Top of PROVIDED DATA

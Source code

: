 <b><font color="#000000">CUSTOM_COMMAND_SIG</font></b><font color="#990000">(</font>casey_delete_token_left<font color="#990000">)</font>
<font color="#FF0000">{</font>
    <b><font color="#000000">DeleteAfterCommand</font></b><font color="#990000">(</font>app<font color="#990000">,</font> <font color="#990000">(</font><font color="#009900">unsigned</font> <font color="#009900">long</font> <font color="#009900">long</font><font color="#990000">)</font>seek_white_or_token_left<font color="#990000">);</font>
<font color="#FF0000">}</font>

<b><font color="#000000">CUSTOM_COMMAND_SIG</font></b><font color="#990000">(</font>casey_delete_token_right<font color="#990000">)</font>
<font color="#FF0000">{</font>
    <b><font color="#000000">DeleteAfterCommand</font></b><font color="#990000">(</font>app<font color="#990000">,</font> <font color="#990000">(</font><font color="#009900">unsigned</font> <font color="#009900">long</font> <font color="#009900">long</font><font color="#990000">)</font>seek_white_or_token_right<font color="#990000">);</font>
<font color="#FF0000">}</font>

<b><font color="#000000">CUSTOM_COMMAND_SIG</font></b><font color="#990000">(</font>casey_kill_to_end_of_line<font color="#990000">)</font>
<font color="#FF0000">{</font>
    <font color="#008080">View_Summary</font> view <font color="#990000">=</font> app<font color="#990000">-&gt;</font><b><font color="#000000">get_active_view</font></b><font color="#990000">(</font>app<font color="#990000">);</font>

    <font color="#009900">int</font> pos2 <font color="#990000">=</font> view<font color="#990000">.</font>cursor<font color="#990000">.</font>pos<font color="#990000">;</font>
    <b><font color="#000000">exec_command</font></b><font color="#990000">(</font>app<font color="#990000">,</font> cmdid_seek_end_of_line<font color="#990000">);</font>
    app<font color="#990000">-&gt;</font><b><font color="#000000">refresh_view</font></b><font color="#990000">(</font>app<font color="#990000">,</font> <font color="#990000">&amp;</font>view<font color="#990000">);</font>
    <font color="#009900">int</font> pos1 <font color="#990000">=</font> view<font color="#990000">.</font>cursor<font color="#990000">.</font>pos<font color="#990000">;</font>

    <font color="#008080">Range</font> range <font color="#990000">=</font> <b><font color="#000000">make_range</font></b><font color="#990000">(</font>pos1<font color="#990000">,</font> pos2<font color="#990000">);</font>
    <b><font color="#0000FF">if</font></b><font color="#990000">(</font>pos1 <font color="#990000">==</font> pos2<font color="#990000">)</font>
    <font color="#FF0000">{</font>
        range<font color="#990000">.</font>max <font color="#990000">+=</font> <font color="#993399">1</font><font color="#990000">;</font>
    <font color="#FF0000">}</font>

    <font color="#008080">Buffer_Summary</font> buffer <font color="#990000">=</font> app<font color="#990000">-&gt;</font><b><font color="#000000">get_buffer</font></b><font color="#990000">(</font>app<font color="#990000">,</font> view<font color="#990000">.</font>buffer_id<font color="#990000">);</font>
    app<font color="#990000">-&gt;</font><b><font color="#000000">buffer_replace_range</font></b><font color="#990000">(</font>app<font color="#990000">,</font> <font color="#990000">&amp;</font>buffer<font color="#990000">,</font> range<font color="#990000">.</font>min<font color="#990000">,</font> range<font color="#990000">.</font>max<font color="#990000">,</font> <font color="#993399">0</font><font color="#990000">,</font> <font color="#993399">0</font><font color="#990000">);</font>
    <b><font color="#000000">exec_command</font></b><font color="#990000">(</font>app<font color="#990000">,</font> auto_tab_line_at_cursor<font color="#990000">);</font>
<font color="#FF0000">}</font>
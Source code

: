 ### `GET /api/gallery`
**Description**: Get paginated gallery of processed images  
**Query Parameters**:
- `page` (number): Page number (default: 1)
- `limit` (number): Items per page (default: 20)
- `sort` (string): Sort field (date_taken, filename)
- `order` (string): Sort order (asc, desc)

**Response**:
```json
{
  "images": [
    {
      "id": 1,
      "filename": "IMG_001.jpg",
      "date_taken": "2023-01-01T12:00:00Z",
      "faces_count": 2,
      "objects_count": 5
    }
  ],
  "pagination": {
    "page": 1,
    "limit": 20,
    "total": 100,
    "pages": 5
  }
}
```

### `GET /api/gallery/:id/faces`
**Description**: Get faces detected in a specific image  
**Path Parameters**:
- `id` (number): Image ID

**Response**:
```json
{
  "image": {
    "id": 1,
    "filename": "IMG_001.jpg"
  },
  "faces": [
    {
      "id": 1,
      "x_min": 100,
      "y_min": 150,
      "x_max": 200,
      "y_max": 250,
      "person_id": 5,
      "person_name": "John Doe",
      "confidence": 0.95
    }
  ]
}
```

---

Bottom of PROVIDED DATA

PROBLEM: The data above must be restated word for word.

SOLUTION FOR THIS EXERCISE:
Source code

: <b><font color="#000000">CUSTOM_COMMAND_SIG</font></b><font color="#990000">(</font>casey_delete_token_left<font color="#990000">)</font>
<font color="#FF0000">{</font>
    <b><font color="#000000">DeleteAfterCommand</font></b><font color="#990000">(</font>app<font color="#990000">,</font> <font color="#990000">(</font><font color="#009900">unsigned</font> <font color="#009900">long</font> <font color="#009900">long</font><font color="#990000">)</font>seek_white_or_token_left<font color="#990000">);</font>
<font color="#FF0000">}</font>

<b><font color="#000000">CUSTOM_COMMAND_SIG</font></b><font color="#990000">(</font>casey_delete_token_right<font color="#990000">)</font>
<font color="#FF0000">{</font>
    <b><font color="#000000">DeleteAfterCommand</font></b><font color="#990000">(</font>app<font color="#990000">,</font> <font color="#990000">(</font><font color="#009900">unsigned</font> <font color="#009900">long</font> <font color="#009900">long</font><font color="#990000">)</font>seek_white_or_token_right<font color="#990000">);</font>
<font color="#FF0000">}</font>

<b><font color="#000000">CUSTOM_COMMAND_SIG</font></b><font color="#990000">(</font>casey_kill_to_end_of_line<font color="#990000">)</font>
<font color="#FF0000">{</font>
    <font color="#008080">View_Summary</font> view <font color="#990000">=</font> app<font color="#990000">-&gt;</font><b><font color="#000000">get_active_view</font></b><font color="#990000">(</font>app<font color="#990000">);</font>

    <font color="#009900">int</font> pos2 <font color="#990000">=</font> view<font color="#990000">.</font>cursor<font color="#990000">.</font>pos<font color="#990000">;</font>
    <b><font color="#000000">exec_command</font></b><font color="#990000">(</font>app<font color="#990000">,</font> cmdid_seek_end_of_line<font color="#990000">);</font>
    app<font color="#990000">-&gt;</font><b><font color="#000000">refresh_view</font></b><font color="#990000">(</font>app<font color="#990000">,</font> <font color="#990000">&amp;</font>view<font color="#990000">);</font>
    <font color="#009900">int</font> pos1 <font color="#990000">=</font> view<font color="#990000">.</font>cursor<font color="#990000">.</font>pos<font color="#990000">;</font>

    <font color="#008080">Range</font> range <font color="#990000">=</font> <b><font color="#000000">make_range</font></b><font color="#990000">(</font>pos1<font color="#990000">,</font> pos2<font color="#990000">);</font>
    <b><font color="#0000FF">if</font></b><font color="#990000">(</font>pos1 <font color="#990000">==</font> pos2<font color="#990000">)</font>
    <font color="#FF0000">{</font>
        range<font color="#990000">.</font>max <font color="#990000">+=</font> <font color="#993399">1</font><font color="#990000">;</font>
    <font color="#FF0000">}</font>

    <font color="#008080">Buffer_Summary</font> buffer <font color="#990000">=</font> app<font color="#990000">-&gt;</font><b><font color="#000000">get_buffer</font></b><font color="#990000">(</font>app<font color="#990000">,</font> view<font color="#990000">.</font>buffer_id<font color="#990000">);</font>
    app<font color="#990000">-&gt;</font><b><font color="#000000">buffer_replace_range</font></b><font color="#990000">(</font>app<font color="#990000">,</font> <font color="#990000">&amp;</font>buffer<font color="#990000">,</font> range<font color="#990000">.</font>min<font color="#990000">,</font> range<font color="#990000">.</font>max<font color="#990000">,</font> <font color="#993399">0</font><font color="#990000">,</font> <font color="#993399">0</font><font color="#990000">);</font>
    <b><font color="#000000">exec_command</font></b><font color="#990000">(</font>app<font color="#990000">,</font> auto_tab_line_at_cursor<font color="#990000">);</font>
<font color="#FF0000">}</font>
Source code

: ### `GET /api/gallery`
**Description**: Get paginated gallery of processed images  
**Query Parameters**:
- `page` (number): Page number (default: 1)
- `limit` (number): Items per page (default: 20)
- `sort` (string): Sort field (date_taken, filename)
- `order` (string): Sort order (asc, desc)

**Response**:
```json
{
  "images": [
    {
      "id": 1,
      "filename": "IMG_001.jpg",
      "date_taken": "2023-01-01T12:00:00Z",
      "faces_count": 2,
      "objects_count": 5
    }
  ],
  "pagination": {
    "page": 1,
    "limit": 20,
    "total": 100,
    "pages": 5
  }
}
```

### `GET /api/gallery/:id/faces`
**Description**: Get faces detected in a specific image  
**Path Parameters**:
- `id` (number): Image ID

**Response**:
```json
{
  "image": {
    "id": 1,
    "filename": "IMG_001.jpg"
  },
  "faces": [
    {
      "id": 1,
      "x_min": 100,
      "y_min": 150,
      "x_max": 200,
      "y_max": 250,
      "person_id": 5,
      "person_name": "John Doe",
      "confidence": 0.95
    }
  ]
}
```

---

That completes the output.